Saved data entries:

________________

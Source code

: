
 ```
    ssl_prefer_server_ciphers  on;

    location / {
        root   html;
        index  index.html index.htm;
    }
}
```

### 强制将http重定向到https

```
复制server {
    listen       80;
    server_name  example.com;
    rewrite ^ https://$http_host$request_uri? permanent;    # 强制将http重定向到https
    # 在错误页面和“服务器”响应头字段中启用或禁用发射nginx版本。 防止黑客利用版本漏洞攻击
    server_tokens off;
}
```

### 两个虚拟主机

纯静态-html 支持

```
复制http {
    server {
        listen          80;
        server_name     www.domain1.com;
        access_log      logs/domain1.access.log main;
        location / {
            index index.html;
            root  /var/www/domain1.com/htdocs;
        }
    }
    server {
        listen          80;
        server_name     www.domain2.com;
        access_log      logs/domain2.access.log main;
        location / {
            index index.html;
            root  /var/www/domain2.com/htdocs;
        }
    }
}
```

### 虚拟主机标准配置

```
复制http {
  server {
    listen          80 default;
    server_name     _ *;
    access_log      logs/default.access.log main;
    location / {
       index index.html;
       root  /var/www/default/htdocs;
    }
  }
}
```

________________

**ABOUT THIS EXERCISE**
Search term "htdocs": return each line of the data that contains it.

**REPLY TO THE TASK**
            root  /var/www/domain1.com/htdocs;
            root  /var/www/domain2.com/htdocs;
       root  /var/www/default/htdocs;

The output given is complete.